En vingt ans j'ai chialé suffisamment pour plonger dans mes propres larmes, comme Alice avant qu'elle ne rencontre l'oiseau Dodo. Elle a bien de la chance Alice au pays des merveilles, parce que l'oiseau Dodo il se fait rare par ici, c'était surement plus vivable pour lui, alors il s'est tiré.



Depuis je pars à sa recherche toutes les nuits, ou plutôt devrais-je dire à sa chasse,  parce que c'est toujours le fusil sur l'épaule que je m'endors.
On sait jamais, les monstres me guettent pour toujours au détour de mon sommeil.
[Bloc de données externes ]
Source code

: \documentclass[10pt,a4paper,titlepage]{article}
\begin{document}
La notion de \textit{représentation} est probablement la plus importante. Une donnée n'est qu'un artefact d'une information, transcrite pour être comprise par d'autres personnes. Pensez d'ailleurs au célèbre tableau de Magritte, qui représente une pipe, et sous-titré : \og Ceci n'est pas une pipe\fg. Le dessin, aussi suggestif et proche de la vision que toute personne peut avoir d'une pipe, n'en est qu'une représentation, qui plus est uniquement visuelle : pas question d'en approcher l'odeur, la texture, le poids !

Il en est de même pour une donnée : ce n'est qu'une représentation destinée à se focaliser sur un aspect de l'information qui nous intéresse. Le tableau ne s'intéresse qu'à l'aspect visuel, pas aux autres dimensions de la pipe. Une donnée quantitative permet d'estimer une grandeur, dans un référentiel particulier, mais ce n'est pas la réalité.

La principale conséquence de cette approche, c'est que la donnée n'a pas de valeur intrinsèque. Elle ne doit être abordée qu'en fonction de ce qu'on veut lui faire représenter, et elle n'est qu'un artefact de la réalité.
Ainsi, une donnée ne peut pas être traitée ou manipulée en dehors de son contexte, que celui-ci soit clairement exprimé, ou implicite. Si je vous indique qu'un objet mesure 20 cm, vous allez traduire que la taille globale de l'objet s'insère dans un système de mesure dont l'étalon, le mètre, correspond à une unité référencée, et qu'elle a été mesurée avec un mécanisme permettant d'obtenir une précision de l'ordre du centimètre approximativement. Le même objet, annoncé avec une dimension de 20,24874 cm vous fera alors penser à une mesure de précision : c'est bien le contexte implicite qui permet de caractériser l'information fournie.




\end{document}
Au début de l'année - et j'ai vécu trois débuts d'années - on devait répondre par écrit à une série de questions en litté - le questionnaire étant vaguement inspiré de celui de Proust ce petit con - et l'une d'entre elles étaient : "quel serait votre plus grand malheur ?"
En jetant un œil sur les questionnaires de mes voisins de bureau j'avais constaté que la grande hantise populaire est de "perdre mes proches". Je crois que ma réponse a été, les trois années de suite : "qu'il n'y ait plus rien de bon dans le monde".
Dans ma tête je sais exactement ce que ça signifie, mais j'ai beaucoup de mal à l'exprimer - ma réponse ne voulait rien dire au fond.
J'aurais dû répondre "qu'il fasse tout le temps noir".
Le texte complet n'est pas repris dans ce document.